Exercise
Determine how many lines in the records below include the word "used" and output that number alone.

Data listing
☆ ☆ ☆ ☆
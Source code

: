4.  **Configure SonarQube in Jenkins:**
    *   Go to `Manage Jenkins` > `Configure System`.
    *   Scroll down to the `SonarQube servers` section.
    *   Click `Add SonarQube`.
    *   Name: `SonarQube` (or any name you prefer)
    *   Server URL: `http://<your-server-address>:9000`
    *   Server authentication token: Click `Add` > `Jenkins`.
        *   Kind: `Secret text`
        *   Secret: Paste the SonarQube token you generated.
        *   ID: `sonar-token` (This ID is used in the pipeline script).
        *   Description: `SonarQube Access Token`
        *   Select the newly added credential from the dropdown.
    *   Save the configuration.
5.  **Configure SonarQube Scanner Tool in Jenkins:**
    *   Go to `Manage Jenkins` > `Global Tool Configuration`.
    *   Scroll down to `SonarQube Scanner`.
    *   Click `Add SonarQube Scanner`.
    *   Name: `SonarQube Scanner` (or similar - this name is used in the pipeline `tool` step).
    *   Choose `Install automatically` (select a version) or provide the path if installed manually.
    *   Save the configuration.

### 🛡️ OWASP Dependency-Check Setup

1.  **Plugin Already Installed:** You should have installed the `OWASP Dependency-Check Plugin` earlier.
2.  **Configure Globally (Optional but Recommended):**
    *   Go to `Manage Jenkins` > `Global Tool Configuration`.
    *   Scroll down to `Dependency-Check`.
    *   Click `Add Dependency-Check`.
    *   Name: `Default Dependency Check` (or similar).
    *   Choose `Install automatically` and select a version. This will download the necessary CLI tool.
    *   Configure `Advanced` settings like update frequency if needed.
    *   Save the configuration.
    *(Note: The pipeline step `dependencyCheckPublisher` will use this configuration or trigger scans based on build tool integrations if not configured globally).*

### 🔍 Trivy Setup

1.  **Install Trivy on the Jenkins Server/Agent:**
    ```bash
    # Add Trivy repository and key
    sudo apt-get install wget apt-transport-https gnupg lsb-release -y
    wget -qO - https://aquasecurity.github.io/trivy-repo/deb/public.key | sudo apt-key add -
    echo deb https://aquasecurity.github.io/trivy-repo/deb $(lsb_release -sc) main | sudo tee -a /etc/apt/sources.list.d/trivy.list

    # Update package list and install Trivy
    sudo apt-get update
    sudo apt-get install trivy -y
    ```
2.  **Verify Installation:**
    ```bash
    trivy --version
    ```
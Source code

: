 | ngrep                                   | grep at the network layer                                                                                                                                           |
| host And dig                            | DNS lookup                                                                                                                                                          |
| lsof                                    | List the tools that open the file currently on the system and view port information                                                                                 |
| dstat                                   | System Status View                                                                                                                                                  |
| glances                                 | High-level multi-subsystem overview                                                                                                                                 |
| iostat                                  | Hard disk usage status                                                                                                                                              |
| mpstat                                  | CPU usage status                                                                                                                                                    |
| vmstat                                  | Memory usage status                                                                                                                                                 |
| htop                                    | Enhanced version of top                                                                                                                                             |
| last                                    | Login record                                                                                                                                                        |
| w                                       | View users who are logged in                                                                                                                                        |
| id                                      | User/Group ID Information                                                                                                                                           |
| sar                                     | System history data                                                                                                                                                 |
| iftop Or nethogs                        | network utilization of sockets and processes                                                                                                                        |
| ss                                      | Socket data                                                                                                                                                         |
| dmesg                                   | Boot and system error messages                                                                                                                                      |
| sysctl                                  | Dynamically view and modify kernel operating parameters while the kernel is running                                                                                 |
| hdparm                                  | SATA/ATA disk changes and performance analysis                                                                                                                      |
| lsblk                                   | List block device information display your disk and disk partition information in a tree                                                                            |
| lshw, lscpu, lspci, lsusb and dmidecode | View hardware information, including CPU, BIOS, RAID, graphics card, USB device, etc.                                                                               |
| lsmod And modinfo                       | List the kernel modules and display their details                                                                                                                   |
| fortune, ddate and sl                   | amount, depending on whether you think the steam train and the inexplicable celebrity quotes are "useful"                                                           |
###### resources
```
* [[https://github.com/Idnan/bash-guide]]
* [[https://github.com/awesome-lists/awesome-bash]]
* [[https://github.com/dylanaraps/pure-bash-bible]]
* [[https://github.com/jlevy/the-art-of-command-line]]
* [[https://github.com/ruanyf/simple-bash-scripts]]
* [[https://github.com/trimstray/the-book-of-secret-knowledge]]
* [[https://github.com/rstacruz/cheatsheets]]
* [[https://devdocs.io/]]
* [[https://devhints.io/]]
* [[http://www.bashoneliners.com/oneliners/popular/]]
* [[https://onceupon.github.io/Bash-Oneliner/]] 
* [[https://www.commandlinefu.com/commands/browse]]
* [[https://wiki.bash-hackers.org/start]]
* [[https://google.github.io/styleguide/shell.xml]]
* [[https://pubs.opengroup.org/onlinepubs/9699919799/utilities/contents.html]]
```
☆ ☆ ☆ ☆
Response to this exercise
2